Cette expérience, qui durera 4 ans, permettra au jeune trompettiste de réaliser d’incontestables progrès, même si son jeu est à cette époque, et le plus logiquement du monde, marqué par celui de Dizzy Gillespie – « Billie’s Bounce » et « Now’s The Time » l’attestent. En même temps, il prendra conscience qu’il n’est, en réalité, pas fait pour jouer le bop, que son caractère ne correspond en aucune façon à l’exubérance et, pour tout dire, à la violence de ce jazz. Un contrat au Royal Roost de New York en 1949 va faciliter sa rupture avec Parker. En vue des prestations dans le club de Broadway, et sur les judicieux conseils de Gil Evans et de Gerry Mulligan, Miles Davis met sur pied un groupe. Celui-ci comprend au départ John Lewis (piano), Max Roach (batterie), Lee Konitz (saxo ténor), Mike Zwerin (trombone), Gerry Mulligan (saxo baryton), Al McKibbon (basse), Junior Collins (cor), Bill BBarber (tuba) et Kenny Hagood (chant).
Sitôt après la parution de « The Birth Of The Cool », le trompettiste se lance dans d’autres expériences musicales.

Enregistré en 1954 avec le pianiste Horace Silver, le tromboniste JJ. Johnson et le saxo ténor Lucky Thompson, « Walkin’ » est encore un chef d’œuvre. Cette fois, les sonorités impressionnistes ont laissé la place à une vigueur exacerbée dans l’interprétation, à telle enseigne que l’on voit dans ce titre les prémices du funk.

Les enregistrements avec son groupe puis avec son quintette, ceux entrepris avec Gil Evans à partir de la fin des années 1950 ont placé Miles Davis au zénith. En 1957, il a même enregistré, alors qu’il se trouvait en France, la musique « d’Ascenseur pour l’échafaud » de Louis Malle. Quant à l’album « King Of Blue », qui date de 1959, avec notamment le pianiste Bill Evans, il a fait de lui un musicien d’avant garde, au même titre, par exemple, que Charles Mingus.

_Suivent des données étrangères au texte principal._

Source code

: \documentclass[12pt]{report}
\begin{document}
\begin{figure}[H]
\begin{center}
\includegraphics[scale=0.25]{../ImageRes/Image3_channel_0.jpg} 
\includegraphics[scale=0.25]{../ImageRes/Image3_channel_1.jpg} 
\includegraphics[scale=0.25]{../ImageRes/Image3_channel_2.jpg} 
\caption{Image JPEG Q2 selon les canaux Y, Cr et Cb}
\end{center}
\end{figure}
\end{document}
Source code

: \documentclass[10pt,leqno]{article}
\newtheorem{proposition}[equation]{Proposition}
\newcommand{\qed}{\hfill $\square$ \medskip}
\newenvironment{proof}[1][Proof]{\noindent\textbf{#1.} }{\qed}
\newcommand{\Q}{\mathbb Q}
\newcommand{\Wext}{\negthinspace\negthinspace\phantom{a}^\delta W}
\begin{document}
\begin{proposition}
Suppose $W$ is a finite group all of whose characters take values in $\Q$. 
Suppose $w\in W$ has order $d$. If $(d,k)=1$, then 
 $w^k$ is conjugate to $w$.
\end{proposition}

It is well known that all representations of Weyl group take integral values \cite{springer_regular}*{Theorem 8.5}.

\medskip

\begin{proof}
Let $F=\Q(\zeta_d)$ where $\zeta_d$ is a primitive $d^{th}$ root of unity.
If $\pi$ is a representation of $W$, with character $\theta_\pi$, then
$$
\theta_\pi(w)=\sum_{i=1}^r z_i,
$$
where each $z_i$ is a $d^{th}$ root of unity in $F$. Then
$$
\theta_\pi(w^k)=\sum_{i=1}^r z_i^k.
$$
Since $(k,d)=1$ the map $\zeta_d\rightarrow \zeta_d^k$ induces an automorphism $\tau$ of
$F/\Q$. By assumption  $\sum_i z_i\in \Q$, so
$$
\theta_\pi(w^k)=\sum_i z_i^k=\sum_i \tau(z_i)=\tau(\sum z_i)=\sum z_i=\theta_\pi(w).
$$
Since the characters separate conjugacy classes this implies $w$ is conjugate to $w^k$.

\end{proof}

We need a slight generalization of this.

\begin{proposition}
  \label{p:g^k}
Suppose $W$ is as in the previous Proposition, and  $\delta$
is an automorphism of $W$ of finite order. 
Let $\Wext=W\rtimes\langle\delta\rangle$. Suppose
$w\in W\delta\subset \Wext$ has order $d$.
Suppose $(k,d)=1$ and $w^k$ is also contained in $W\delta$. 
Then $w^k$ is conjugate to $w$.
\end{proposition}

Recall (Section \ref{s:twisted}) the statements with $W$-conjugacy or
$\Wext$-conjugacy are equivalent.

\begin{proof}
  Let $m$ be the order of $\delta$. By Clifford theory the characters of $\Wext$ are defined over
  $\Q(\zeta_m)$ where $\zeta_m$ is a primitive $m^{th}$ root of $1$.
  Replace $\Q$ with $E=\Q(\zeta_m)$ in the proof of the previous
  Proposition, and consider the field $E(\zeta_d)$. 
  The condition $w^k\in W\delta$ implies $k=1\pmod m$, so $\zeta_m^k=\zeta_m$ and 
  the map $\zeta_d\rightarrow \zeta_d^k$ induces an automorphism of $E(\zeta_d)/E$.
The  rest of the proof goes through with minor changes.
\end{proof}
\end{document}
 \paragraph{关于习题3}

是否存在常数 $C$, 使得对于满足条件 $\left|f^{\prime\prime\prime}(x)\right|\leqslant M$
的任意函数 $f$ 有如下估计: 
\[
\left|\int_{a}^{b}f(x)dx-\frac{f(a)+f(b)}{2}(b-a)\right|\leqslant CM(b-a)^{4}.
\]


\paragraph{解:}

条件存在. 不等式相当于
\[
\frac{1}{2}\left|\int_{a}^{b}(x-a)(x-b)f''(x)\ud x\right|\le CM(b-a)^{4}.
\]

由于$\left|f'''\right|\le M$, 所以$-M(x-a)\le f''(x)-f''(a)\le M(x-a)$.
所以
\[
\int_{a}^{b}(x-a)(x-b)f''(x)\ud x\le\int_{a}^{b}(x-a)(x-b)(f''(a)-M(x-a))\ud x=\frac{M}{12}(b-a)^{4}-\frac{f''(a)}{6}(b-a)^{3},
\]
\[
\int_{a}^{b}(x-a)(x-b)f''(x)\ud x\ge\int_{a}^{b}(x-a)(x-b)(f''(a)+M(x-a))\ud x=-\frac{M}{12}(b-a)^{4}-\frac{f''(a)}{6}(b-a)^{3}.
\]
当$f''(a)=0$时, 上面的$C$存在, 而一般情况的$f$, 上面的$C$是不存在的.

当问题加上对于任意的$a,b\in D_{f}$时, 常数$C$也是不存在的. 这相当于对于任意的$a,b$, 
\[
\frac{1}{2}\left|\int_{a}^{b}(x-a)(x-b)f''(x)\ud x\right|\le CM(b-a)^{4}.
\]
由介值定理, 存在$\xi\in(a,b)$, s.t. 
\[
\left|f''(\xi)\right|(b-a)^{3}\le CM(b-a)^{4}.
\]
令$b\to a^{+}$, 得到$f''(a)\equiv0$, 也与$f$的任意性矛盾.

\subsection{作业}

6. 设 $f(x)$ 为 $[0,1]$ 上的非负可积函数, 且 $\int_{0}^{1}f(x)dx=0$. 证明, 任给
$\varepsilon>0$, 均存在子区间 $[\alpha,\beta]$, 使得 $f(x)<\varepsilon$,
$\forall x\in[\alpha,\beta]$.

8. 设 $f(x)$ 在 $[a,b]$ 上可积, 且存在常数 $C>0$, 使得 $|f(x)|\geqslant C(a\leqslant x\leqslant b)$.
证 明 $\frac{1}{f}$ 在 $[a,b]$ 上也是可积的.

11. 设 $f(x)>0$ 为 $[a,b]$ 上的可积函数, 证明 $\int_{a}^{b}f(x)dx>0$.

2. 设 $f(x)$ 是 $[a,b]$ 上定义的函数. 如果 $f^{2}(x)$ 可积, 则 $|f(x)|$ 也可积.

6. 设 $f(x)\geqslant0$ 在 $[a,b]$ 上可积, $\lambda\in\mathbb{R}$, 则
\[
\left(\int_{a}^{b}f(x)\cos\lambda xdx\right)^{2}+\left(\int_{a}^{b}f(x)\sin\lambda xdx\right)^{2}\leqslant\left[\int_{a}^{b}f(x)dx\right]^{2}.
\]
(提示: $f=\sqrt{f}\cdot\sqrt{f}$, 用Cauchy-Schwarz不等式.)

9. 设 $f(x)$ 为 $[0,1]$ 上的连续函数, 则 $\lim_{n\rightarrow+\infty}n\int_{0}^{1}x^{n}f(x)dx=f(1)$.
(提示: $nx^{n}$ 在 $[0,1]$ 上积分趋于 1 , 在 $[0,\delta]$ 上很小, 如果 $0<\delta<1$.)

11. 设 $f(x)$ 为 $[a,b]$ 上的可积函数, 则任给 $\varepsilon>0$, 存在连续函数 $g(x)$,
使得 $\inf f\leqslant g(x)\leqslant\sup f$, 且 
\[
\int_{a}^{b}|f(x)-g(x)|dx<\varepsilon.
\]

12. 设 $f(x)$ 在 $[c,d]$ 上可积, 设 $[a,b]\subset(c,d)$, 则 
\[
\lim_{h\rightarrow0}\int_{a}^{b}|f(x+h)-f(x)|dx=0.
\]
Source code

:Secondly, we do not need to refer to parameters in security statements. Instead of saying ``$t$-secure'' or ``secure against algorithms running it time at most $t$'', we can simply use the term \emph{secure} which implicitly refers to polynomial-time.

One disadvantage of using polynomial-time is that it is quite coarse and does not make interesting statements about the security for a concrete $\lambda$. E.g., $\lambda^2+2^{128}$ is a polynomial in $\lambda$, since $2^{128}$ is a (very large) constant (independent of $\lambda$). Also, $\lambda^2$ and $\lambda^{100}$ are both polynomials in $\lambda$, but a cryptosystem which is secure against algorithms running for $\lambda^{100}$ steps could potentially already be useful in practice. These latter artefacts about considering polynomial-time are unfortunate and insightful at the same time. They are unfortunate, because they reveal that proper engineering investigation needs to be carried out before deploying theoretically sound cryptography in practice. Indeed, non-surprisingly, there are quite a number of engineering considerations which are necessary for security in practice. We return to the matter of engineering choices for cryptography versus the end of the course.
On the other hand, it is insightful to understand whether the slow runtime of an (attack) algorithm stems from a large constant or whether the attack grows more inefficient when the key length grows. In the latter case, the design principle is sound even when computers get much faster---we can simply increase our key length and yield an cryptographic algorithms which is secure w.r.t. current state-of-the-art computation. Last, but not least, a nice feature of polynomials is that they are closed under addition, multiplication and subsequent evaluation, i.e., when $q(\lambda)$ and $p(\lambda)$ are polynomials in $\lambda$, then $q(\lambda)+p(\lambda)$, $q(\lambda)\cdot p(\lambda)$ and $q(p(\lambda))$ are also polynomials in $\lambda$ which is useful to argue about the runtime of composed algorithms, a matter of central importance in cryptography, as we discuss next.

Miles Davis enregistrera encore des œuvres superbes tout au long des années 1970 et 1980 « Calypso Frelimo », « The Man With a Horn », « It’s Gets Better », « That’s Right », « Time After Time « et « Tutu ». Néanmoins, victime d’un très grave accident de voiture en 1972, il aura tendance à moins se produire sur scène et à consacrer une part importante de son temps à la peinture qui, selon les propres mots du jazzman, l’ »a beaucoup aidé ». C’est le 28 septembre 1991, 2 mois après avoir été décoré de la Légion d’honneur par les autorités françaises, que le monde apprend ma disparition de la plus grande star du jazz, le « virtuose de la non-virtuosité

Miles Davis ne s’affirme pas comme un grand virtuose, avant lui, Louis Armstrong et Dizzy Gillespie ont véritablement émancipé le jeu de la trompette. En revanche, il a été le seul non seulement à transcender ou à créer autant de styles de jazz, mais encore à dominer aussi longtemps le monde de la musique afro-américaine. Plus extraordinaire encore : tout en s’attirant la sympathie et le respect du public blanc, il a été l’un des plus ardents défenseurs de la cause noire. Ce n’est pas là, d’ailleurs, le moindre des paradoxes du créateur du cool jazz que sa musique, expression de sa tristesse et de sa solitude, ait contribué à rendre moins tristes et solitaires ceux-là même qui l’écoutaient.